Task item:
Return, exactly as written, the lines of the material from its top through the line with "Options > Advanced", keeping pictures out.

== Segment start ==

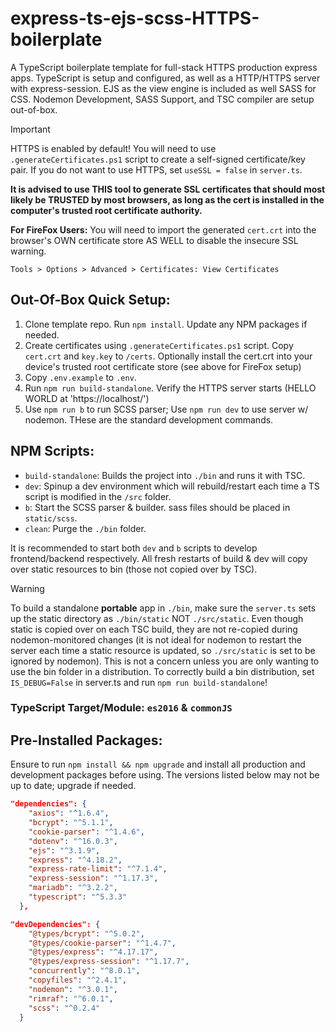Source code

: # express-ts-ejs-scss-HTTPS-boilerplate
 A TypeScript boilerplate template for full-stack HTTPS production express apps.
 TypeScript is setup and configured, as well as a HTTP/HTTPS server with express-session. EJS as the view engine is included as well SASS for CSS. Nodemon Development, SASS Support, and TSC compiler are setup out-of-box. 

> [!IMPORTANT]  
> HTTPS is enabled by default! You will need to use ``.generateCertificates.ps1`` script to create a self-signed certificate/key pair. If you do not want to use HTTPS, set ``useSSL = false`` in ``server.ts``.
>
> **It is advised to use THIS tool to generate SSL certificates that should most likely be TRUSTED by most browsers, as long as the cert is installed in the computer's trusted root certificate authority.**
>
> **For FireFox Users:**
> You will need to import the generated ``cert.crt`` into the browser's OWN certificate store AS WELL to disable the insecure SSL warning.
>
> ``Tools > Options > Advanced > Certificates: View Certificates``

## Out-Of-Box Quick Setup:
1. Clone template repo. Run ``npm install``. Update any NPM packages if needed.
2. Create certificates using ``.generateCertificates.ps1`` script. Copy ``cert.crt`` and ``key.key`` to ``/certs``. Optionally install the cert.crt into your device's trusted root certificate store (see above for FireFox setup)
3. Copy ``.env.example`` to ``.env``.
4. Run ``npm run build-standalone``. Verify the HTTPS server starts (HELLO WORLD at 'https://localhost/')
5. Use ``npm run b`` to run SCSS parser; Use ``npm run dev`` to use server w/ nodemon. THese are the standard development commands.

## NPM Scripts:
* ``build-standalone``: Builds the project into ``./bin`` and runs it with TSC.
* ``dev``: Spinup a dev environment which will rebuild/restart each time a TS script is modified in the ``/src`` folder.
* ``b``: Start the SCSS parser & builder. sass files should be placed in ``static/scss``.
* ``clean``: Purge the ``./bin`` folder.

It is recommended to start both ``dev`` and ``b`` scripts to develop frontend/backend respectively. All fresh restarts of build & dev will copy over static resources to bin (those not copied over by TSC).

> [!WARNING]
> To build a standalone **portable** app in `./bin`, make sure the ``server.ts`` sets up the static directory as ``./bin/static`` NOT ``./src/static``. Even though static is copied over on each TSC build, they are not re-copied during nodemon-monitored changes (it is not ideal for nodemon to restart the server each time a static resource is updated, so ``./src/static`` is set to be ignored by nodemon). This is not a concern unless you are only wanting to use the bin folder in a distribution. To correctly build a bin distribution, set ``IS_DEBUG=False`` in server.ts and run ``npm run build-standalone``!

### TypeScript Target/Module: ``es2016`` & ``commonJS``


## Pre-Installed Packages:
Ensure to run ``npm install && npm upgrade`` and install all production and development packages before using. The versions listed below may not be up to date; upgrade if needed.
```json
"dependencies": {
    "axios": "^1.6.4",
    "bcrypt": "^5.1.1",
    "cookie-parser": "^1.4.6",
    "dotenv": "^16.0.3",
    "ejs": "^3.1.9",
    "express": "^4.18.2",
    "express-rate-limit": "^7.1.4",
    "express-session": "^1.17.3",
    "mariadb": "^3.2.2",
    "typescript": "^5.3.3"
  },

"devDependencies": {
    "@types/bcrypt": "^5.0.2",
    "@types/cookie-parser": "^1.4.7",
    "@types/express": "^4.17.17",
    "@types/express-session": "^1.17.7",
    "concurrently": "^8.0.1",
    "copyfiles": "^2.4.1",
    "nodemon": "^3.0.1",
    "rimraf": "^6.0.1",
    "scss": "^0.2.4"
  }

```

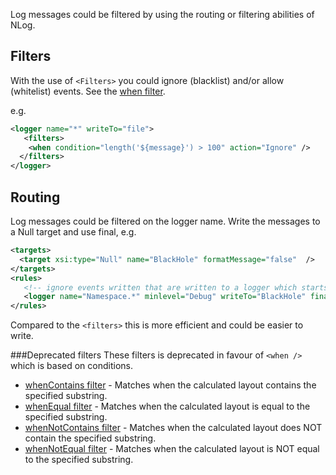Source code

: Log messages could be filtered by using the routing or filtering abilities of NLog.

## Filters
With the use of `<Filters>` you could ignore (blacklist) and/or allow (whitelist) events. See the [when filter](When-filter).

e.g.
```xml
<logger name="*" writeTo="file">
   <filters>
    <when condition="length('${message}') > 100" action="Ignore" />
  </filters>
</logger> 
```



## Routing
Log messages could be filtered on the logger name. Write the messages to a Null target and use final, e.g.

```xml
<targets>
  <target xsi:type="Null" name="BlackHole" formatMessage="false"  />
</targets>
<rules>
   <!-- ignore events written that are written to a logger which starts with "Namespace." -->
   <logger name="Namespace.*" minlevel="Debug" writeTo="BlackHole" final="true" />     
</rules>
```

Compared to the `<filters>` this is more efficient and could be easier to write. 

###Deprecated filters
These filters is deprecated in favour of `<when />` which is based on conditions.

* [whenContains filter](WhenContains-filter) - Matches when the calculated layout contains the specified substring. 
* [whenEqual filter](WhenEqual-filter) - Matches when the calculated layout is equal to the specified substring. 
* [whenNotContains filter](WhenNotContains-filter) - Matches when the calculated layout does NOT contain the specified substring. 
* [whenNotEqual filter](WhenNotEqual-filter) - Matches when the calculated layout is NOT equal to the specified substring. 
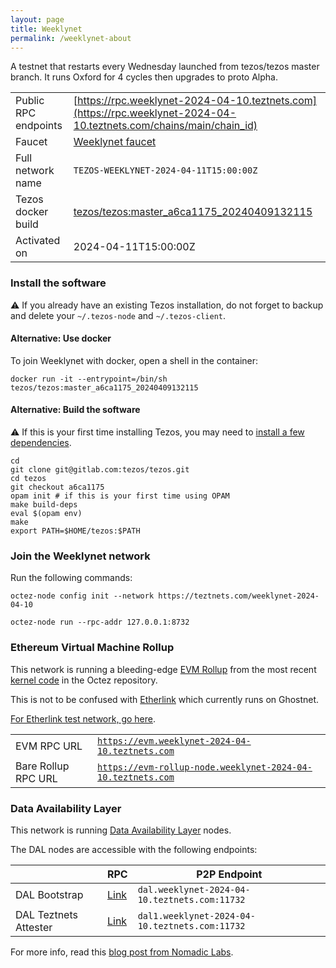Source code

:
 ```yaml
---
layout: page
title: Weeklynet
permalink: /weeklynet-about
---
```


A testnet that restarts every Wednesday launched from tezos/tezos master branch. It runs Oxford for 4 cycles then upgrades to proto Alpha.

| | |
|-------|---------------------|
| Public RPC endpoints | [https://rpc.weeklynet-2024-04-10.teztnets.com](https://rpc.weeklynet-2024-04-10.teztnets.com/chains/main/chain_id)<br/> |
| Faucet | [Weeklynet faucet](https://faucet.weeklynet-2024-04-10.teztnets.com) |
| Full network name | `TEZOS-WEEKLYNET-2024-04-11T15:00:00Z` |
| Tezos docker build | [tezos/tezos:master_a6ca1175_20240409132115](https://hub.docker.com/r/tezos/tezos/tags?page=1&ordering=last_updated&name=master_a6ca1175_20240409132115) |
| Activated on | 2024-04-11T15:00:00Z |





### Install the software

⚠️  If you already have an existing Tezos installation, do not forget to backup and delete your `~/.tezos-node` and `~/.tezos-client`.



#### Alternative: Use docker

To join Weeklynet with docker, open a shell in the container:

```
docker run -it --entrypoint=/bin/sh tezos/tezos:master_a6ca1175_20240409132115
```


#### Alternative: Build the software

⚠️  If this is your first time installing Tezos, you may need to [install a few dependencies](https://tezos.gitlab.io/introduction/howtoget.html#setting-up-the-development-environment-from-scratch).

```
cd
git clone git@gitlab.com:tezos/tezos.git
cd tezos
git checkout a6ca1175
opam init # if this is your first time using OPAM
make build-deps
eval $(opam env)
make
export PATH=$HOME/tezos:$PATH
```

### Join the Weeklynet network

Run the following commands:

```
octez-node config init --network https://teztnets.com/weeklynet-2024-04-10

octez-node run --rpc-addr 127.0.0.1:8732
```


### Ethereum Virtual Machine Rollup

This network is running a bleeding-edge [EVM Rollup](https://docs.etherlink.com/welcome/what-is-etherlink) from the most recent [kernel code](https://gitlab.com/tezos/tezos/-/tree/master/etherlink) in the Octez repository.

This is not to be confused with [Etherlink](https://docs.etherlink.com/get-started/connect-your-wallet-to-etherlink) which currently runs on Ghostnet.

[For Etherlink test network, go here](https://docs.etherlink.com/get-started/connect-your-wallet-to-etherlink).

| | |
|-------|---------------------|
| EVM RPC URL | [`https://evm.weeklynet-2024-04-10.teztnets.com`](https://evm.weeklynet-2024-04-10.teztnets.com) |
| Bare Rollup RPC URL | [`https://evm-rollup-node.weeklynet-2024-04-10.teztnets.com`](https://evm-rollup-node.weeklynet-2024-04-10.teztnets.com/global/block/head) |




### Data Availability Layer

This network is running [Data Availability Layer](https://tezos.gitlab.io/shell/dal.html) nodes.


The DAL nodes are accessible with the following endpoints:

| | RPC | P2P Endpoint |
|------------|---------|--------------|
| DAL Bootstrap | [Link](https://dal-bootstrap-rpc.weeklynet-2024-04-10.teztnets.com/p2p/gossipsub/scores) | `dal.weeklynet-2024-04-10.teztnets.com:11732` |
| DAL Teztnets Attester | [Link](https://dal-attester-rpc.weeklynet-2024-04-10.teztnets.com/p2p/gossipsub/scores) | `dal1.weeklynet-2024-04-10.teztnets.com:11732` |


For more info, read this [blog post from Nomadic Labs](https://research-development.nomadic-labs.com/data-availability-layer-tezos.html).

== Segment end ==

Answer to the exercise:
Source code

: # express-ts-ejs-scss-HTTPS-boilerplate
 A TypeScript boilerplate template for full-stack HTTPS production express apps.
 TypeScript is setup and configured, as well as a HTTP/HTTPS server with express-session. EJS as the view engine is included as well SASS for CSS. Nodemon Development, SASS Support, and TSC compiler are setup out-of-box. 

> [!IMPORTANT]  
> HTTPS is enabled by default! You will need to use ``.generateCertificates.ps1`` script to create a self-signed certificate/key pair. If you do not want to use HTTPS, set ``useSSL = false`` in ``server.ts``.
>
> **It is advised to use THIS tool to generate SSL certificates that should most likely be TRUSTED by most browsers, as long as the cert is installed in the computer's trusted root certificate authority.**
>
> **For FireFox Users:**
> You will need to import the generated ``cert.crt`` into the browser's OWN certificate store AS WELL to disable the insecure SSL warning.
>
> ``Tools > Options > Advanced > Certificates: View Certificates``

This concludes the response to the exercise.